Source data:

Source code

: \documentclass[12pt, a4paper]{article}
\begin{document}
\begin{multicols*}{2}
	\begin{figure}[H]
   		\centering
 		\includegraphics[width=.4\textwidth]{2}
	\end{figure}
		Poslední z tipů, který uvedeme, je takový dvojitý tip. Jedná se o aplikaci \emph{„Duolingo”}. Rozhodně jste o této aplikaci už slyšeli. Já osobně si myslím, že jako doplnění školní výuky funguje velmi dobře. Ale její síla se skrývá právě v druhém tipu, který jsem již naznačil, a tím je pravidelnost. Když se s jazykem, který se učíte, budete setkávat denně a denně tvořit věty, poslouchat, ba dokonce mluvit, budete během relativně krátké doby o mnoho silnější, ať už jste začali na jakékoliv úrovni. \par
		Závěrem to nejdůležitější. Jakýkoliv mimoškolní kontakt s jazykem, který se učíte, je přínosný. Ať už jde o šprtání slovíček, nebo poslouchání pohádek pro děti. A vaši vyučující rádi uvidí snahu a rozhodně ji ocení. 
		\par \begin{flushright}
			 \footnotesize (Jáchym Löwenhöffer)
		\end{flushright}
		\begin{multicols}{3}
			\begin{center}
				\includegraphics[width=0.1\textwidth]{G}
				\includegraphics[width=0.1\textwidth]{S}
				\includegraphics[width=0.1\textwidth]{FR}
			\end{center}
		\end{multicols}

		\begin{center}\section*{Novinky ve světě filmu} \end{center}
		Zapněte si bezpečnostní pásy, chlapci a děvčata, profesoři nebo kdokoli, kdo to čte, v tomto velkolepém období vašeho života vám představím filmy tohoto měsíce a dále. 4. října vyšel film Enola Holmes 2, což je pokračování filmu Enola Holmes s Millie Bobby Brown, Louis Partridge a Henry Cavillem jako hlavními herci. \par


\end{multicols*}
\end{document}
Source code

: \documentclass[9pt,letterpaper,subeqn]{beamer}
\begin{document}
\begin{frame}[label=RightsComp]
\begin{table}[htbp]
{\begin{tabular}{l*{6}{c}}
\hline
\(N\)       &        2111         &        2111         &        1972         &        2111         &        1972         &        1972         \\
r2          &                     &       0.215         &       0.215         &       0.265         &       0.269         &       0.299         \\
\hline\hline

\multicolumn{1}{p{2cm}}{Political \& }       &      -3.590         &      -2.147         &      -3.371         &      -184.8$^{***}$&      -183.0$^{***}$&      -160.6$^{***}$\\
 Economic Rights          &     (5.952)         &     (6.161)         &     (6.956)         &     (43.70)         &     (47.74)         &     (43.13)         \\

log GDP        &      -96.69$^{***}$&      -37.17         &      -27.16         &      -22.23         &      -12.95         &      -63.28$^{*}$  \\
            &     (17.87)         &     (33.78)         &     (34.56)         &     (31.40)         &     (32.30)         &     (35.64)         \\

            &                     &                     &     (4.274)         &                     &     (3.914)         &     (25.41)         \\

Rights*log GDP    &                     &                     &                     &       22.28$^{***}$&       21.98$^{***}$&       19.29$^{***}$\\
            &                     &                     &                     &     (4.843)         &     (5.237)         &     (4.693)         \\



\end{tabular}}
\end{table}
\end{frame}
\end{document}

What you will do:
Everything in the listing must be returned word for word.

Answer for the task:
Source code

: \documentclass[12pt, a4paper]{article}
\begin{document}
\begin{multicols*}{2}
	\begin{figure}[H]
   		\centering
 		\includegraphics[width=.4\textwidth]{2}
	\end{figure}
		Poslední z tipů, který uvedeme, je takový dvojitý tip. Jedná se o aplikaci \emph{„Duolingo”}. Rozhodně jste o této aplikaci už slyšeli. Já osobně si myslím, že jako doplnění školní výuky funguje velmi dobře. Ale její síla se skrývá právě v druhém tipu, který jsem již naznačil, a tím je pravidelnost. Když se s jazykem, který se učíte, budete setkávat denně a denně tvořit věty, poslouchat, ba dokonce mluvit, budete během relativně krátké doby o mnoho silnější, ať už jste začali na jakékoliv úrovni. \par
		Závěrem to nejdůležitější. Jakýkoliv mimoškolní kontakt s jazykem, který se učíte, je přínosný. Ať už jde o šprtání slovíček, nebo poslouchání pohádek pro děti. A vaši vyučující rádi uvidí snahu a rozhodně ji ocení. 
		\par \begin{flushright}
			 \footnotesize (Jáchym Löwenhöffer)
		\end{flushright}
		\begin{multicols}{3}
			\begin{center}
				\includegraphics[width=0.1\textwidth]{G}
				\includegraphics[width=0.1\textwidth]{S}
				\includegraphics[width=0.1\textwidth]{FR}
			\end{center}
		\end{multicols}

		\begin{center}\section*{Novinky ve světě filmu} \end{center}
		Zapněte si bezpečnostní pásy, chlapci a děvčata, profesoři nebo kdokoli, kdo to čte, v tomto velkolepém období vašeho života vám představím filmy tohoto měsíce a dále. 4. října vyšel film Enola Holmes 2, což je pokračování filmu Enola Holmes s Millie Bobby Brown, Louis Partridge a Henry Cavillem jako hlavními herci. \par


\end{multicols*}
\end{document}
Source code

: \documentclass[9pt,letterpaper,subeqn]{beamer}
\begin{document}
\begin{frame}[label=RightsComp]
\begin{table}[htbp]
{\begin{tabular}{l*{6}{c}}
\hline
\(N\)       &        2111         &        2111         &        1972         &        2111         &        1972         &        1972         \\
r2          &                     &       0.215         &       0.215         &       0.265         &       0.269         &       0.299         \\
\hline\hline

\multicolumn{1}{p{2cm}}{Political \& }       &      -3.590         &      -2.147         &      -3.371         &      -184.8$^{***}$&      -183.0$^{***}$&      -160.6$^{***}$\\
 Economic Rights          &     (5.952)         &     (6.161)         &     (6.956)         &     (43.70)         &     (47.74)         &     (43.13)         \\

log GDP        &      -96.69$^{***}$&      -37.17         &      -27.16         &      -22.23         &      -12.95         &      -63.28$^{*}$  \\
            &     (17.87)         &     (33.78)         &     (34.56)         &     (31.40)         &     (32.30)         &     (35.64)         \\

            &                     &                     &     (4.274)         &                     &     (3.914)         &     (25.41)         \\

Rights*log GDP    &                     &                     &                     &       22.28$^{***}$&       21.98$^{***}$&       19.29$^{***}$\\
            &                     &                     &                     &     (4.843)         &     (5.237)         &     (4.693)         \\



\end{tabular}}
\end{table}
\end{frame}
\end{document}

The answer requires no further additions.